- [GOAL OF THE EXERCISE]
When you output the records, match them exactly and omit any picture they include.

RECORDS SUPPLIED Start Marker

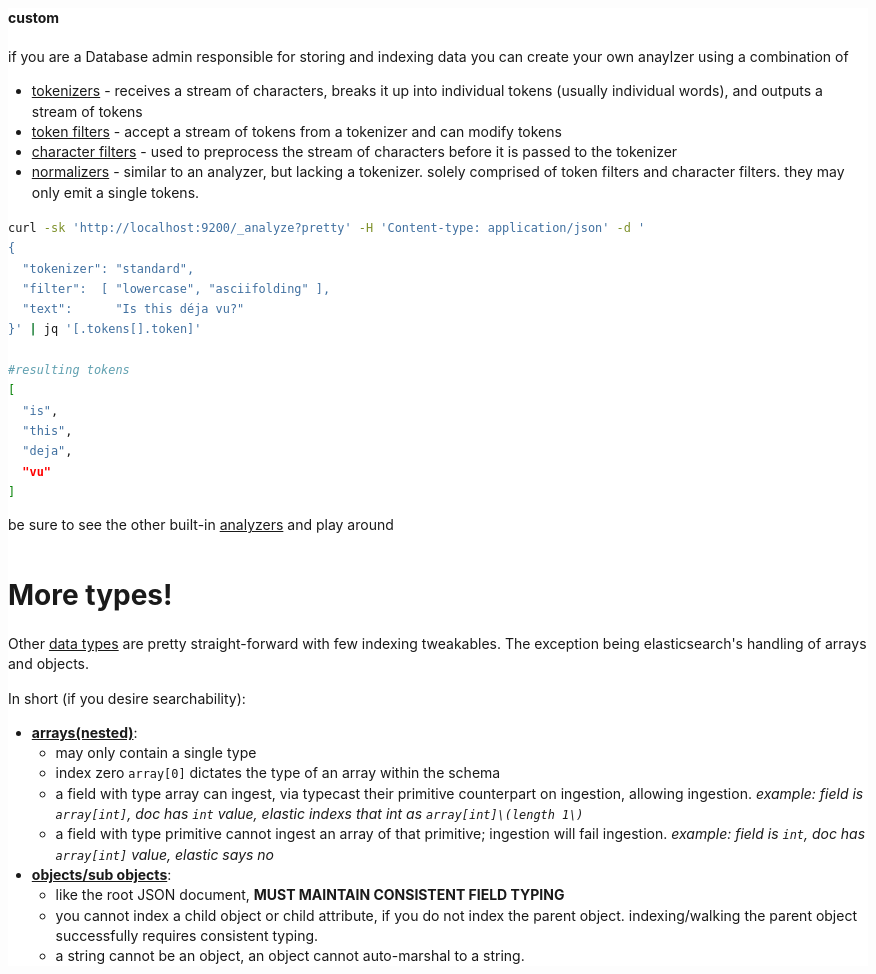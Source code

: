 #### custom
if you are a Database admin responsible for storing and indexing data you can create your own anaylzer using a combination of
* [tokenizers](https://www.elastic.co/guide/en/elasticsearch/reference/current/analysis-tokenizers.html) - receives a stream of characters, breaks it up into individual tokens (usually individual words), and outputs a stream of tokens
* [token filters](https://www.elastic.co/guide/en/elasticsearch/reference/current/analysis-tokenfilters.html) - accept a stream of tokens from a tokenizer and can modify tokens
* [character filters](https://www.elastic.co/guide/en/elasticsearch/reference/current/analysis-charfilters.html) - used to preprocess the stream of characters before it is passed to the tokenizer
* [normalizers](https://www.elastic.co/guide/en/elasticsearch/reference/current/analysis-normalizers.html) - similar to an analyzer, but lacking a tokenizer. solely comprised of token filters and character filters. they may only emit a single tokens.

```bash
curl -sk 'http://localhost:9200/_analyze?pretty' -H 'Content-type: application/json' -d '
{
  "tokenizer": "standard",
  "filter":  [ "lowercase", "asciifolding" ],
  "text":      "Is this déja vu?"
}' | jq '[.tokens[].token]'

#resulting tokens
[
  "is",
  "this",
  "deja",
  "vu"
]
```
be sure to see the other built-in [analyzers](https://www.elastic.co/guide/en/elasticsearch/reference/current/analysis-analyzers.html) and play around


# More types!
Other [data types]( https://www.elastic.co/guide/en/elasticsearch/reference/current/mapping-types.html) are pretty straight-forward with few indexing tweakables. The exception being elasticsearch's handling of arrays and objects.

In short (if you desire searchability):
* **[arrays(nested)](https://www.elastic.co/guide/en/elasticsearch/reference/current/nested.html)**:
  * may only contain a single type
  * index zero `array[0]` dictates the type of an array within the schema
  * a field with type array can ingest, via typecast their primitive counterpart on ingestion, allowing ingestion.  *example: field is `array[int]`, doc has `int` value, elastic indexs that int as `array[int]\(length 1\)`*
  * a field with type primitive cannot ingest an array of that primitive; ingestion will fail ingestion.  *example: field is `int`, doc has `array[int]` value, elastic says no*
* **[objects/sub objects](https://www.elastic.co/guide/en/elasticsearch/reference/current/object.html)**:
  * like the root JSON document, **MUST MAINTAIN CONSISTENT FIELD TYPING**
  * you cannot index a child object or child attribute, if you do not index the parent object. indexing/walking the parent object successfully requires consistent typing.
  * a string cannot be an object, an object cannot auto-marshal to a string.
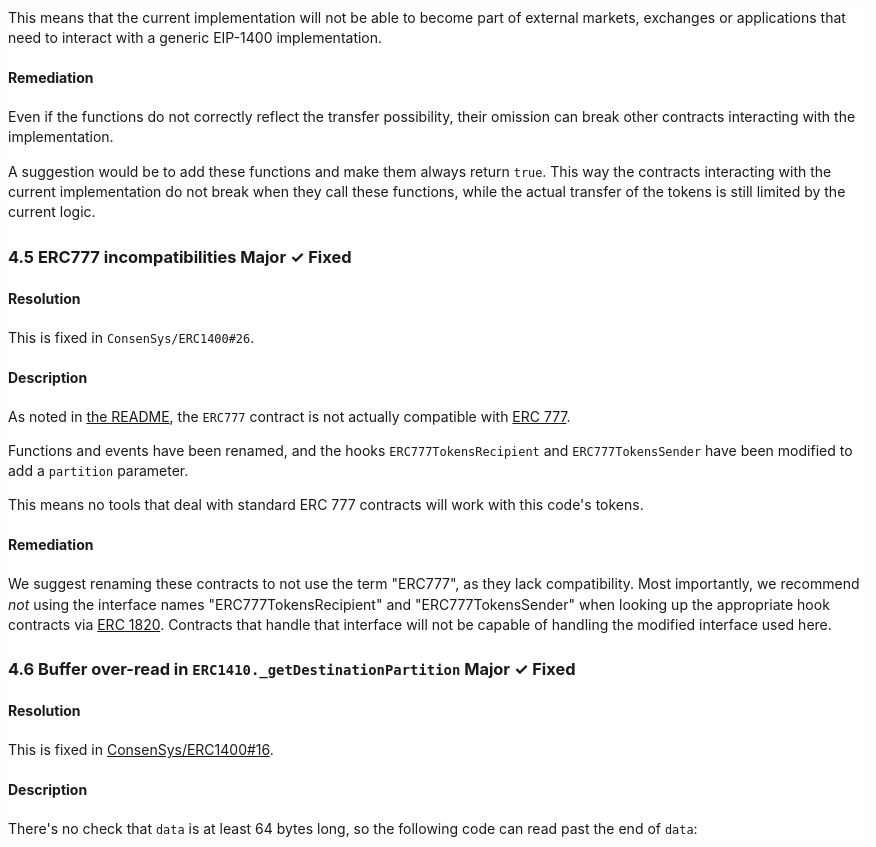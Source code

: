 This means that the current implementation will not be able to become part of
external markets, exchanges or applications that need to interact with a
generic EIP-1400 implementation.

#### Remediation

Even if the functions do not correctly reflect the transfer possibility, their
omission can break other contracts interacting with the implementation.

A suggestion would be to add these functions and make them always return
`true`. This way the contracts interacting with the current implementation do
not break when they call these functions, while the actual transfer of the
tokens is still limited by the current logic.

### 4.5 ERC777 incompatibilities Major ✓ Fixed

#### Resolution

This is fixed in `ConsenSys/ERC1400#26`.

#### Description

As noted in [the README](https://github.com/ConsenSys/codefi-audit-internal-2019-06/blob/f559a5c1d90f403014b014cd5e42e6e3a6c625cc/code/README.md#erc777),
the `ERC777` contract is not actually compatible with [ERC
777](https://eips.ethereum.org/EIPS/eip-777).

Functions and events have been renamed, and the hooks `ERC777TokensRecipient`
and `ERC777TokensSender` have been modified to add a `partition` parameter.

This means no tools that deal with standard ERC 777 contracts will work with
this code's tokens.

#### Remediation

We suggest renaming these contracts to not use the term "ERC777", as they lack
compatibility. Most importantly, we recommend _not_ using the interface names
"ERC777TokensRecipient" and "ERC777TokensSender" when looking up the
appropriate hook contracts via [ERC
1820](http://eips.ethereum.org/EIPS/eip-1820). Contracts that handle that
interface will not be capable of handling the modified interface used here.

### 4.6 Buffer over-read in `ERC1410._getDestinationPartition` Major ✓ Fixed

#### Resolution

This is fixed in
[ConsenSys/ERC1400#16](https://github.com/ConsenSys/ERC1400/pull/16).

#### Description

There's no check that `data` is at least 64 bytes long, so the following code
can read past the end of `data`:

RECORDS SUPPLIED End Marker

- [TASK OUTPUT]
Source code

: #### custom
if you are a Database admin responsible for storing and indexing data you can create your own anaylzer using a combination of
* [tokenizers](https://www.elastic.co/guide/en/elasticsearch/reference/current/analysis-tokenizers.html) - receives a stream of characters, breaks it up into individual tokens (usually individual words), and outputs a stream of tokens
* [token filters](https://www.elastic.co/guide/en/elasticsearch/reference/current/analysis-tokenfilters.html) - accept a stream of tokens from a tokenizer and can modify tokens
* [character filters](https://www.elastic.co/guide/en/elasticsearch/reference/current/analysis-charfilters.html) - used to preprocess the stream of characters before it is passed to the tokenizer
* [normalizers](https://www.elastic.co/guide/en/elasticsearch/reference/current/analysis-normalizers.html) - similar to an analyzer, but lacking a tokenizer. solely comprised of token filters and character filters. they may only emit a single tokens.

```bash
curl -sk 'http://localhost:9200/_analyze?pretty' -H 'Content-type: application/json' -d '
{
  "tokenizer": "standard",
  "filter":  [ "lowercase", "asciifolding" ],
  "text":      "Is this déja vu?"
}' | jq '[.tokens[].token]'

#resulting tokens
[
  "is",
  "this",
  "deja",
  "vu"
]
```
be sure to see the other built-in [analyzers](https://www.elastic.co/guide/en/elasticsearch/reference/current/analysis-analyzers.html) and play around


# More types!
Other [data types]( https://www.elastic.co/guide/en/elasticsearch/reference/current/mapping-types.html) are pretty straight-forward with few indexing tweakables. The exception being elasticsearch's handling of arrays and objects.

In short (if you desire searchability):
* **[arrays(nested)](https://www.elastic.co/guide/en/elasticsearch/reference/current/nested.html)**:
  * may only contain a single type
  * index zero `array[0]` dictates the type of an array within the schema
  * a field with type array can ingest, via typecast their primitive counterpart on ingestion, allowing ingestion.  *example: field is `array[int]`, doc has `int` value, elastic indexs that int as `array[int]\(length 1\)`*
  * a field with type primitive cannot ingest an array of that primitive; ingestion will fail ingestion.  *example: field is `int`, doc has `array[int]` value, elastic says no*
* **[objects/sub objects](https://www.elastic.co/guide/en/elasticsearch/reference/current/object.html)**:
  * like the root JSON document, **MUST MAINTAIN CONSISTENT FIELD TYPING**
  * you cannot index a child object or child attribute, if you do not index the parent object. indexing/walking the parent object successfully requires consistent typing.
  * a string cannot be an object, an object cannot auto-marshal to a string.
Source code

: This means that the current implementation will not be able to become part of
external markets, exchanges or applications that need to interact with a
generic EIP-1400 implementation.

#### Remediation

Even if the functions do not correctly reflect the transfer possibility, their
omission can break other contracts interacting with the implementation.

A suggestion would be to add these functions and make them always return
`true`. This way the contracts interacting with the current implementation do
not break when they call these functions, while the actual transfer of the
tokens is still limited by the current logic.

### 4.5 ERC777 incompatibilities Major ✓ Fixed

#### Resolution

This is fixed in `ConsenSys/ERC1400#26`.

#### Description

As noted in [the README](https://github.com/ConsenSys/codefi-audit-internal-2019-06/blob/f559a5c1d90f403014b014cd5e42e6e3a6c625cc/code/README.md#erc777),
the `ERC777` contract is not actually compatible with [ERC
777](https://eips.ethereum.org/EIPS/eip-777).

Functions and events have been renamed, and the hooks `ERC777TokensRecipient`
and `ERC777TokensSender` have been modified to add a `partition` parameter.

This means no tools that deal with standard ERC 777 contracts will work with
this code's tokens.

#### Remediation

We suggest renaming these contracts to not use the term "ERC777", as they lack
compatibility. Most importantly, we recommend _not_ using the interface names
"ERC777TokensRecipient" and "ERC777TokensSender" when looking up the
appropriate hook contracts via [ERC
1820](http://eips.ethereum.org/EIPS/eip-1820). Contracts that handle that
interface will not be capable of handling the modified interface used here.

### 4.6 Buffer over-read in `ERC1410._getDestinationPartition` Major ✓ Fixed

#### Resolution

This is fixed in
[ConsenSys/ERC1400#16](https://github.com/ConsenSys/ERC1400/pull/16).

#### Description

There's no check that `data` is at least 64 bytes long, so the following code
can read past the end of `data`:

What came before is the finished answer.